RECORDS FOR THIS TASK:

================================

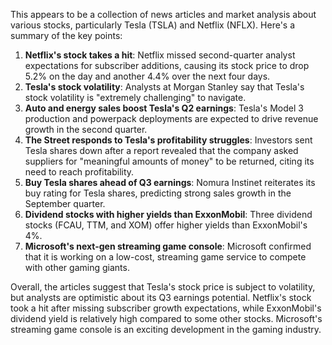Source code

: This appears to be a collection of news articles and market analysis about various stocks, particularly Tesla (TSLA) and Netflix (NFLX). Here's a summary of the key points:

1. **Netflix's stock takes a hit**: Netflix missed second-quarter analyst expectations for subscriber additions, causing its stock price to drop 5.2% on the day and another 4.4% over the next four days.
2. **Tesla's stock volatility**: Analysts at Morgan Stanley say that Tesla's stock volatility is "extremely challenging" to navigate.
3. **Auto and energy sales boost Tesla's Q2 earnings**: Tesla's Model 3 production and powerpack deployments are expected to drive revenue growth in the second quarter.
4. **The Street responds to Tesla's profitability struggles**: Investors sent Tesla shares down after a report revealed that the company asked suppliers for "meaningful amounts of money" to be returned, citing its need to reach profitability.
5. **Buy Tesla shares ahead of Q3 earnings**: Nomura Instinet reiterates its buy rating for Tesla shares, predicting strong sales growth in the September quarter.
6. **Dividend stocks with higher yields than ExxonMobil**: Three dividend stocks (FCAU, TTM, and XOM) offer higher yields than ExxonMobil's 4%.
7. **Microsoft's next-gen streaming game console**: Microsoft confirmed that it is working on a low-cost, streaming game service to compete with other gaming giants.

Overall, the articles suggest that Tesla's stock price is subject to volatility, but analysts are optimistic about its Q3 earnings potential. Netflix's stock took a hit after missing subscriber growth expectations, while ExxonMobil's dividend yield is relatively high compared to some other stocks. Microsoft's streaming game console is an exciting development in the gaming industry.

================================

WHAT YOU HAVE TO DO: Print the material word for word without images.

RESPONSE:
Source code

: This appears to be a collection of news articles and market analysis about various stocks, particularly Tesla (TSLA) and Netflix (NFLX). Here's a summary of the key points:

1. **Netflix's stock takes a hit**: Netflix missed second-quarter analyst expectations for subscriber additions, causing its stock price to drop 5.2% on the day and another 4.4% over the next four days.
2. **Tesla's stock volatility**: Analysts at Morgan Stanley say that Tesla's stock volatility is "extremely challenging" to navigate.
3. **Auto and energy sales boost Tesla's Q2 earnings**: Tesla's Model 3 production and powerpack deployments are expected to drive revenue growth in the second quarter.
4. **The Street responds to Tesla's profitability struggles**: Investors sent Tesla shares down after a report revealed that the company asked suppliers for "meaningful amounts of money" to be returned, citing its need to reach profitability.
5. **Buy Tesla shares ahead of Q3 earnings**: Nomura Instinet reiterates its buy rating for Tesla shares, predicting strong sales growth in the September quarter.
6. **Dividend stocks with higher yields than ExxonMobil**: Three dividend stocks (FCAU, TTM, and XOM) offer higher yields than ExxonMobil's 4%.
7. **Microsoft's next-gen streaming game console**: Microsoft confirmed that it is working on a low-cost, streaming game service to compete with other gaming giants.

Overall, the articles suggest that Tesla's stock price is subject to volatility, but analysts are optimistic about its Q3 earnings potential. Netflix's stock took a hit after missing subscriber growth expectations, while ExxonMobil's dividend yield is relatively high compared to some other stocks. Microsoft's streaming game console is an exciting development in the gaming industry.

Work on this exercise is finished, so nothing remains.